Records from a collection:
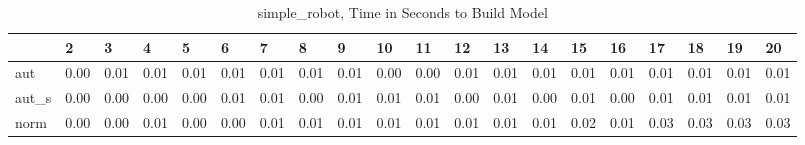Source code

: \begin{table}
\centering
\caption{simple_robot, Time in Seconds to Build Model}
\label{simple_robot_model_time}
\begin{tabular}{llllllllllllllllllll}
\toprule
{} &     2 &     3 &     4 &     5 &     6 &     7 &     8 &     9 &    10 &    11 &    12 &    13 &    14 &    15 &    16 &    17 &    18 &    19 &    20 \\
\midrule
aut   &  0.00 &  0.01 &  0.01 &  0.01 &  0.01 &  0.01 &  0.01 &  0.01 &  0.00 &  0.00 &  0.01 &  0.01 &  0.01 &  0.01 &  0.01 &  0.01 &  0.01 &  0.01 &  0.01 \\
aut\_s &  0.00 &  0.00 &  0.00 &  0.00 &  0.01 &  0.01 &  0.00 &  0.01 &  0.01 &  0.01 &  0.00 &  0.01 &  0.00 &  0.01 &  0.00 &  0.01 &  0.01 &  0.01 &  0.01 \\
norm  &  0.00 &  0.00 &  0.01 &  0.00 &  0.00 &  0.01 &  0.01 &  0.01 &  0.01 &  0.01 &  0.01 &  0.01 &  0.01 &  0.02 &  0.01 &  0.03 &  0.03 &  0.03 &  0.03 \\
\bottomrule
\end{tabular}
\end{table}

Problem details: A faithful copy is needed: reproduce all of the data above, leaving the pictures out.

Answer to this task:
Source code

: \begin{table}
\centering
\caption{simple_robot, Time in Seconds to Build Model}
\label{simple_robot_model_time}
\begin{tabular}{llllllllllllllllllll}
\toprule
{} &     2 &     3 &     4 &     5 &     6 &     7 &     8 &     9 &    10 &    11 &    12 &    13 &    14 &    15 &    16 &    17 &    18 &    19 &    20 \\
\midrule
aut   &  0.00 &  0.01 &  0.01 &  0.01 &  0.01 &  0.01 &  0.01 &  0.01 &  0.00 &  0.00 &  0.01 &  0.01 &  0.01 &  0.01 &  0.01 &  0.01 &  0.01 &  0.01 &  0.01 \\
aut\_s &  0.00 &  0.00 &  0.00 &  0.00 &  0.01 &  0.01 &  0.00 &  0.01 &  0.01 &  0.01 &  0.00 &  0.01 &  0.00 &  0.01 &  0.00 &  0.01 &  0.01 &  0.01 &  0.01 \\
norm  &  0.00 &  0.00 &  0.01 &  0.00 &  0.00 &  0.01 &  0.01 &  0.01 &  0.01 &  0.01 &  0.01 &  0.01 &  0.01 &  0.02 &  0.01 &  0.03 &  0.03 &  0.03 &  0.03 \\
\bottomrule
\end{tabular}
\end{table}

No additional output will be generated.